━━━ INPUT FOR THIS TASK ━━━

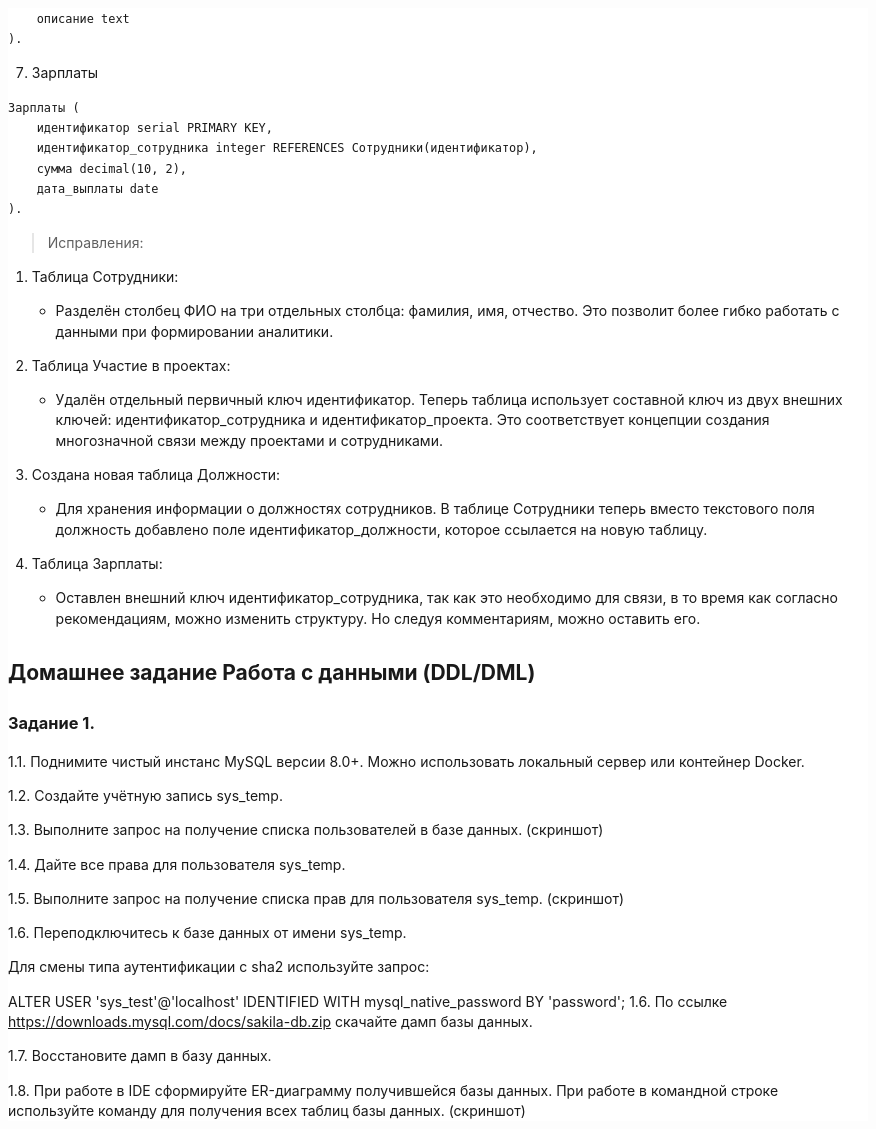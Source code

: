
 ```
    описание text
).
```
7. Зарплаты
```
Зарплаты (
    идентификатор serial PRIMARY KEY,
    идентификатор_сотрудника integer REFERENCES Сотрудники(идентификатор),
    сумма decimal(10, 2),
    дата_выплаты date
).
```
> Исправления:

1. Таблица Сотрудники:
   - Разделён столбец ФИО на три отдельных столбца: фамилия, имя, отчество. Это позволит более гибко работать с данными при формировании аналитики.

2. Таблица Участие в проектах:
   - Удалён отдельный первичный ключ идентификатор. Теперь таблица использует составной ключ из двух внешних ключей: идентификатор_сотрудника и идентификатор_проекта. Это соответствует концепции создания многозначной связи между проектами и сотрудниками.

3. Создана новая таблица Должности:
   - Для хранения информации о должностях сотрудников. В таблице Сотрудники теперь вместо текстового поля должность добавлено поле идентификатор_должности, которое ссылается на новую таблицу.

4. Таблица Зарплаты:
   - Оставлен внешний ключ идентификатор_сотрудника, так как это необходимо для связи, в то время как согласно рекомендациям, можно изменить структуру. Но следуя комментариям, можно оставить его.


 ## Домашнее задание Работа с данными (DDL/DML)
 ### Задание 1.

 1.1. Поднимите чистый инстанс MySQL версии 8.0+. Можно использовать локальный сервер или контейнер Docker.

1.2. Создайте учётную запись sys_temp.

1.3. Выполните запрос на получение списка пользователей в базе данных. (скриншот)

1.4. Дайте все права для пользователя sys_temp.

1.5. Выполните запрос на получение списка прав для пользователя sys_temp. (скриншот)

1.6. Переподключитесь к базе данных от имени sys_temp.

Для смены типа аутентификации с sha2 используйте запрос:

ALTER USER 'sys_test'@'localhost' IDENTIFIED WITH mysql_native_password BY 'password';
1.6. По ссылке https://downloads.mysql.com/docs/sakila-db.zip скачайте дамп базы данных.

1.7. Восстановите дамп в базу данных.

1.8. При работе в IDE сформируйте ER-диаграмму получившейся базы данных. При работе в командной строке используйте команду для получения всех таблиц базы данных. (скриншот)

━━━
━━━ INPUT FOR THIS TASK ━━━

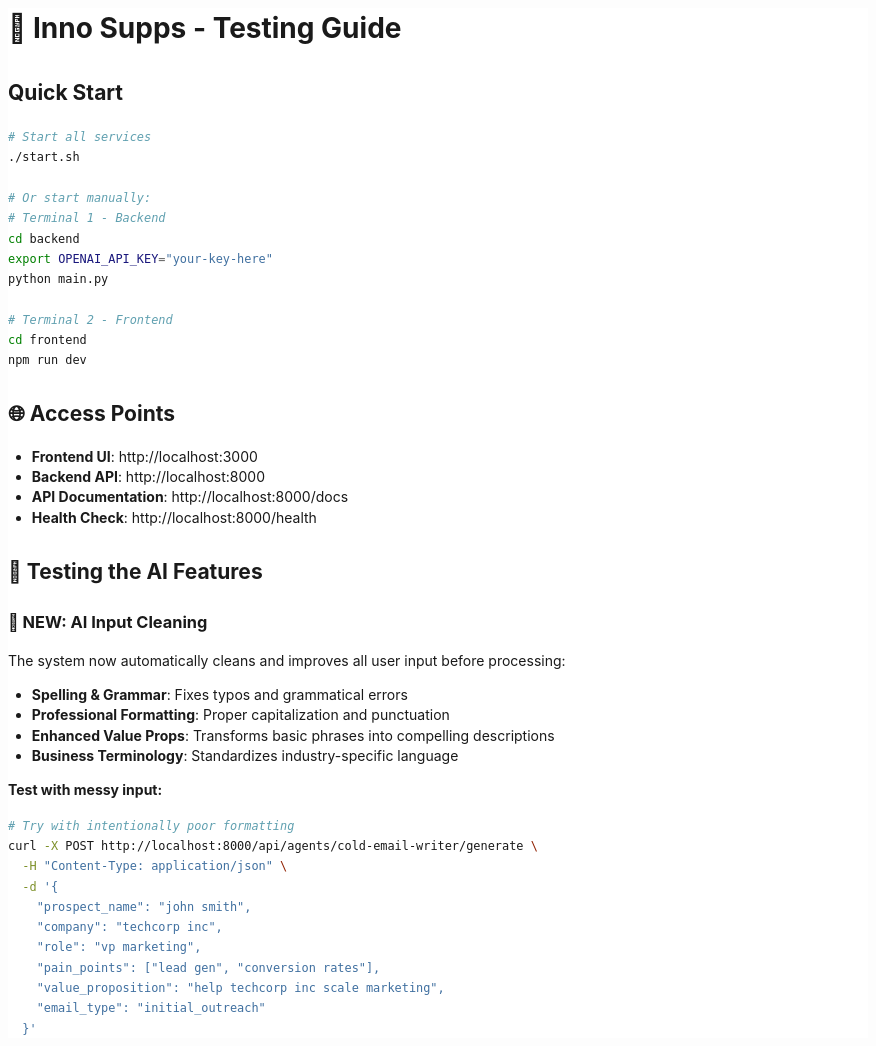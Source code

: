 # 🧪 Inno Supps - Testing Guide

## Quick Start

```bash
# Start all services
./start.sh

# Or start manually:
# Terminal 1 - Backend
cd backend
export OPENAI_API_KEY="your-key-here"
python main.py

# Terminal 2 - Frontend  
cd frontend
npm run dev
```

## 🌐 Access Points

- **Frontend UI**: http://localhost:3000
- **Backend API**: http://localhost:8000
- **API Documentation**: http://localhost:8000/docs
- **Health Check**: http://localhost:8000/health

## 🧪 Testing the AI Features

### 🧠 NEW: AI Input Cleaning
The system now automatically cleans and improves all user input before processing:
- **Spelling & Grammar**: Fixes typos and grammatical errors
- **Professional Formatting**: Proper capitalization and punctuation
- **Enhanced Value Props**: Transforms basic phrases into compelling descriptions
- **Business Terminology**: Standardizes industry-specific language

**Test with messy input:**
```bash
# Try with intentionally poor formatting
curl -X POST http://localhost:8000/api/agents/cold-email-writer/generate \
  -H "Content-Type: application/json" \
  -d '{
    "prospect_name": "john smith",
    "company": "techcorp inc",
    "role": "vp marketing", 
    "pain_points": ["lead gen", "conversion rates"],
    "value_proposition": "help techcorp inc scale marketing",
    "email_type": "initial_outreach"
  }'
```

━━━

#### DIRECTIONS FOR THIS TASK
Find the word "запрос" in the entries and show each line where it is found.

#### RESPONSE BOX
1.3. Выполните запрос на получение списка пользователей в базе данных. (скриншот)
1.5. Выполните запрос на получение списка прав для пользователя sys_temp. (скриншот)
Для смены типа аутентификации с sha2 используйте запрос:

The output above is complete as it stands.